• **REQUIRED ACTION**
Whenever a line in the records below holds the string "是否必选", include it in the count, and state the number alone.

• **GIVEN DATA**
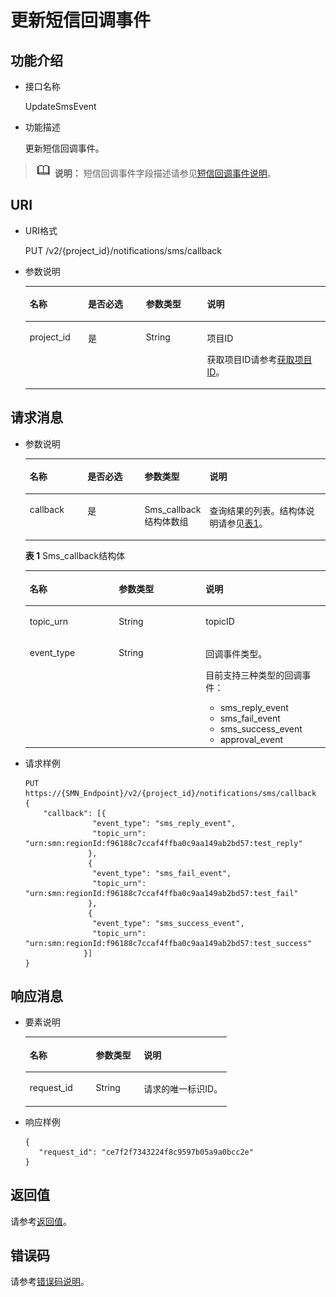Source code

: # 更新短信回调事件<a name="smn_api_550011"></a>

## 功能介绍<a name="section63556981153656"></a>

-   接口名称

    UpdateSmsEvent

-   功能描述

    更新短信回调事件。


>![](public_sys-resources/icon-note.gif) **说明：** 
>短信回调事件字段描述请参见[短信回调事件说明](短信回调事件说明.md)。

## URI<a name="section44959301153656"></a>

-   URI格式

    PUT /v2/\{project\_id\}/notifications/sms/callback

-   参数说明

    <a name="table44654699153656"></a>
    <table><thead align="left"><tr id="row63345417153656"><th class="cellrowborder" valign="top" width="19.398060193980605%" id="mcps1.1.5.1.1"><p id="p30705182153656"><a name="p30705182153656"></a><a name="p30705182153656"></a>名称</p>
    </th>
    <th class="cellrowborder" valign="top" width="19.30806919308069%" id="mcps1.1.5.1.2"><p id="p4091836153656"><a name="p4091836153656"></a><a name="p4091836153656"></a>是否必选</p>
    </th>
    <th class="cellrowborder" valign="top" width="20.387961203879613%" id="mcps1.1.5.1.3"><p id="p63003274153656"><a name="p63003274153656"></a><a name="p63003274153656"></a>参数类型</p>
    </th>
    <th class="cellrowborder" valign="top" width="40.9059094090591%" id="mcps1.1.5.1.4"><p id="p2991536153656"><a name="p2991536153656"></a><a name="p2991536153656"></a>说明</p>
    </th>
    </tr>
    </thead>
    <tbody><tr id="row31682598153656"><td class="cellrowborder" valign="top" width="19.398060193980605%" headers="mcps1.1.5.1.1 "><p id="p16153670153656"><a name="p16153670153656"></a><a name="p16153670153656"></a>project_id</p>
    </td>
    <td class="cellrowborder" valign="top" width="19.30806919308069%" headers="mcps1.1.5.1.2 "><p id="p33378911153656"><a name="p33378911153656"></a><a name="p33378911153656"></a>是</p>
    </td>
    <td class="cellrowborder" valign="top" width="20.387961203879613%" headers="mcps1.1.5.1.3 "><p id="p19337240153656"><a name="p19337240153656"></a><a name="p19337240153656"></a>String</p>
    </td>
    <td class="cellrowborder" valign="top" width="40.9059094090591%" headers="mcps1.1.5.1.4 "><p id="p22812569153656"><a name="p22812569153656"></a><a name="p22812569153656"></a>项目ID</p>
    <p id="p3986532153656"><a name="p3986532153656"></a><a name="p3986532153656"></a>获取项目ID请参考<a href="获取项目ID.md">获取项目ID</a>。</p>
    </td>
    </tr>
    </tbody>
    </table>


## 请求消息<a name="section39262803153656"></a>

-   参数说明

    <a name="table6729153311313"></a>
    <table><thead align="left"><tr id="row97293336312"><th class="cellrowborder" valign="top" width="19.398060193980605%" id="mcps1.1.5.1.1"><p id="p1572993314312"><a name="p1572993314312"></a><a name="p1572993314312"></a>名称</p>
    </th>
    <th class="cellrowborder" valign="top" width="19.30806919308069%" id="mcps1.1.5.1.2"><p id="p67291633143114"><a name="p67291633143114"></a><a name="p67291633143114"></a>是否必选</p>
    </th>
    <th class="cellrowborder" valign="top" width="20.387961203879613%" id="mcps1.1.5.1.3"><p id="p1172903312310"><a name="p1172903312310"></a><a name="p1172903312310"></a>参数类型</p>
    </th>
    <th class="cellrowborder" valign="top" width="40.9059094090591%" id="mcps1.1.5.1.4"><p id="p147291633193115"><a name="p147291633193115"></a><a name="p147291633193115"></a>说明</p>
    </th>
    </tr>
    </thead>
    <tbody><tr id="row2072910338318"><td class="cellrowborder" valign="top" width="19.398060193980605%" headers="mcps1.1.5.1.1 "><p id="p13729173393116"><a name="p13729173393116"></a><a name="p13729173393116"></a>callback</p>
    </td>
    <td class="cellrowborder" valign="top" width="19.30806919308069%" headers="mcps1.1.5.1.2 "><p id="p472914332314"><a name="p472914332314"></a><a name="p472914332314"></a>是</p>
    </td>
    <td class="cellrowborder" valign="top" width="20.387961203879613%" headers="mcps1.1.5.1.3 "><p id="p1872923317312"><a name="p1872923317312"></a><a name="p1872923317312"></a>Sms_callback结构体数组</p>
    </td>
    <td class="cellrowborder" valign="top" width="40.9059094090591%" headers="mcps1.1.5.1.4 "><p id="p14730183313110"><a name="p14730183313110"></a><a name="p14730183313110"></a>查询结果的列表。结构体说明请参见<a href="#table1973083373110">表1</a>。</p>
    </td>
    </tr>
    </tbody>
    </table>

    **表 1**  Sms\_callback结构体

    <a name="table1973083373110"></a>
    <table><thead align="left"><tr id="smn_api_550010_row4112921103756"><th class="cellrowborder" valign="top" width="29.69%" id="mcps1.2.4.1.1"><p id="smn_api_550010_p64711150103756"><a name="smn_api_550010_p64711150103756"></a><a name="smn_api_550010_p64711150103756"></a>名称</p>
    </th>
    <th class="cellrowborder" valign="top" width="28.910000000000004%" id="mcps1.2.4.1.2"><p id="smn_api_550010_p7111775103756"><a name="smn_api_550010_p7111775103756"></a><a name="smn_api_550010_p7111775103756"></a>参数类型</p>
    </th>
    <th class="cellrowborder" valign="top" width="41.4%" id="mcps1.2.4.1.3"><p id="smn_api_550010_p39182934103756"><a name="smn_api_550010_p39182934103756"></a><a name="smn_api_550010_p39182934103756"></a>说明</p>
    </th>
    </tr>
    </thead>
    <tbody><tr id="smn_api_550010_row52281071103756"><td class="cellrowborder" valign="top" width="29.69%" headers="mcps1.2.4.1.1 "><p id="smn_api_550010_p6908387103756"><a name="smn_api_550010_p6908387103756"></a><a name="smn_api_550010_p6908387103756"></a>topic_urn</p>
    </td>
    <td class="cellrowborder" valign="top" width="28.910000000000004%" headers="mcps1.2.4.1.2 "><p id="smn_api_550010_p22708475103756"><a name="smn_api_550010_p22708475103756"></a><a name="smn_api_550010_p22708475103756"></a>String</p>
    </td>
    <td class="cellrowborder" valign="top" width="41.4%" headers="mcps1.2.4.1.3 "><p id="smn_api_550010_p27447200103756"><a name="smn_api_550010_p27447200103756"></a><a name="smn_api_550010_p27447200103756"></a>topicID</p>
    </td>
    </tr>
    <tr id="smn_api_550010_row10567557103756"><td class="cellrowborder" valign="top" width="29.69%" headers="mcps1.2.4.1.1 "><p id="smn_api_550010_p50665768103756"><a name="smn_api_550010_p50665768103756"></a><a name="smn_api_550010_p50665768103756"></a>event_type</p>
    </td>
    <td class="cellrowborder" valign="top" width="28.910000000000004%" headers="mcps1.2.4.1.2 "><p id="smn_api_550010_p10286515103756"><a name="smn_api_550010_p10286515103756"></a><a name="smn_api_550010_p10286515103756"></a>String</p>
    </td>
    <td class="cellrowborder" valign="top" width="41.4%" headers="mcps1.2.4.1.3 "><p id="smn_api_550010_p27901391103756"><a name="smn_api_550010_p27901391103756"></a><a name="smn_api_550010_p27901391103756"></a>回调事件类型。</p>
    <p id="smn_api_550010_p45420195103756"><a name="smn_api_550010_p45420195103756"></a><a name="smn_api_550010_p45420195103756"></a>目前支持三种类型的回调事件：</p>
    <a name="smn_api_550010_ul6128578103756"></a><a name="smn_api_550010_ul6128578103756"></a><ul id="smn_api_550010_ul6128578103756"><li>sms_reply_event</li><li>sms_fail_event</li><li>sms_success_event</li><li>approval_event</li></ul>
    </td>
    </tr>
    </tbody>
    </table>


-   请求样例

    ```
    PUT https://{SMN_Endpoint}/v2/{project_id}/notifications/sms/callback
    {
        "callback": [{ 
                   "event_type": "sms_reply_event", 
                   "topic_urn": "urn:smn:regionId:f96188c7ccaf4ffba0c9aa149ab2bd57:test_reply"
                  }, 
                  {
                   "event_type": "sms_fail_event",
                   "topic_urn": "urn:smn:regionId:f96188c7ccaf4ffba0c9aa149ab2bd57:test_fail"
                  },
                  {
                   "event_type": "sms_success_event",
                   "topic_urn": "urn:smn:regionId:f96188c7ccaf4ffba0c9aa149ab2bd57:test_success"
                 }]
    }
    ```


## 响应消息<a name="section19338158153656"></a>

-   要素说明

    <a name="table41902305153656"></a>
    <table><thead align="left"><tr id="row29076924153656"><th class="cellrowborder" valign="top" width="32.82%" id="mcps1.1.4.1.1"><p id="p6420635153656"><a name="p6420635153656"></a><a name="p6420635153656"></a>名称</p>
    </th>
    <th class="cellrowborder" valign="top" width="23.79%" id="mcps1.1.4.1.2"><p id="p50309451153656"><a name="p50309451153656"></a><a name="p50309451153656"></a>参数类型</p>
    </th>
    <th class="cellrowborder" valign="top" width="43.39%" id="mcps1.1.4.1.3"><p id="p48533748153656"><a name="p48533748153656"></a><a name="p48533748153656"></a>说明</p>
    </th>
    </tr>
    </thead>
    <tbody><tr id="row65470542153656"><td class="cellrowborder" valign="top" width="32.82%" headers="mcps1.1.4.1.1 "><p id="p1513680153656"><a name="p1513680153656"></a><a name="p1513680153656"></a>request_id</p>
    </td>
    <td class="cellrowborder" valign="top" width="23.79%" headers="mcps1.1.4.1.2 "><p id="p55499242153656"><a name="p55499242153656"></a><a name="p55499242153656"></a>String</p>
    </td>
    <td class="cellrowborder" valign="top" width="43.39%" headers="mcps1.1.4.1.3 "><p id="p66253637153656"><a name="p66253637153656"></a><a name="p66253637153656"></a>请求的唯一标识ID。</p>
    </td>
    </tr>
    </tbody>
    </table>


-   响应样例

    ```
    { 
       "request_id": "ce7f2f7343224f8c9597b05a9a0bcc2e"
    }
    ```


## 返回值<a name="section9430158153656"></a>

请参考[返回值](返回值.md)。

## 错误码<a name="section73211020122511"></a>

请参考[错误码说明](错误码说明.md)。

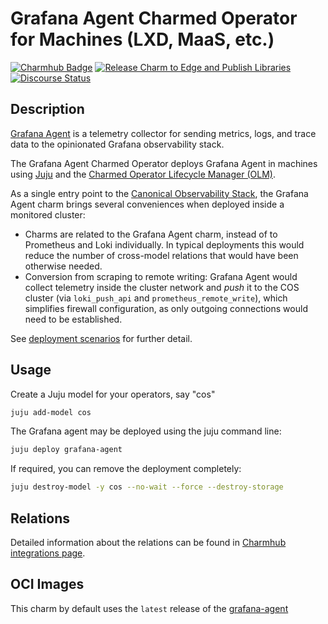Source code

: # Grafana Agent Charmed Operator for Machines (LXD, MaaS, etc.)

[![Charmhub Badge](https://charmhub.io/grafana-agent/badge.svg)](https://charmhub.io/grafana-agent)
[![Release Charm to Edge and Publish Libraries](https://github.com/canonical/grafana-agent-operator/actions/workflows/release.yaml/badge.svg)](https://github.com/canonical/grafana-agent-operator/actions/workflows/release.yaml)
[![Discourse Status](https://img.shields.io/discourse/status?server=https%3A%2F%2Fdiscourse.charmhub.io&style=flat&label=CharmHub%20Discourse)](https://discourse.charmhub.io)

## Description

[Grafana Agent](https://github.com/grafana/agent) is a telemetry collector for sending metrics,
logs, and trace data to the opinionated Grafana observability stack.

The Grafana Agent Charmed Operator deploys Grafana Agent in machines using [Juju](https://juju.is)
and the [Charmed Operator Lifecycle Manager (OLM)](https://juju.is/docs/olm).

As a single entry point to the [Canonical Observability Stack](https://charmhub.io/cos-lite), the Grafana Agent charm
brings several conveniences when deployed inside a monitored cluster:

- Charms are related to the Grafana Agent charm, instead of to Prometheus and
  Loki individually. In typical deployments this would reduce the number of
  cross-model relations that would have been otherwise needed.
- Conversion from scraping to remote writing: Grafana Agent would collect
  telemetry inside the cluster network and _push_ it to the COS cluster (via
  `loki_push_api` and `prometheus_remote_write`), which simplifies firewall
  configuration, as only outgoing connections would need to be established.

See [deployment scenarios](https://github.com/canonical/grafana-agent-operator/blob/main/INTEGRATING.md#deployment-scenarios)
for further detail.

## Usage

Create a Juju model for your operators, say "cos"

```bash
juju add-model cos
```

The Grafana agent may be deployed using the juju command line:

```bash
juju deploy grafana-agent
```

If required, you can remove the deployment completely:

```bash
juju destroy-model -y cos --no-wait --force --destroy-storage
```

## Relations

Detailed information about the relations can be found in [Charmhub integrations page](https://charmhub.io/grafana-agent/integrations).


## OCI Images

This charm by default uses the `latest` release of the [grafana-agent](http://ghcr.io/canonical/grafana-agent)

• **ANSWER TO THE EXERCISE**
2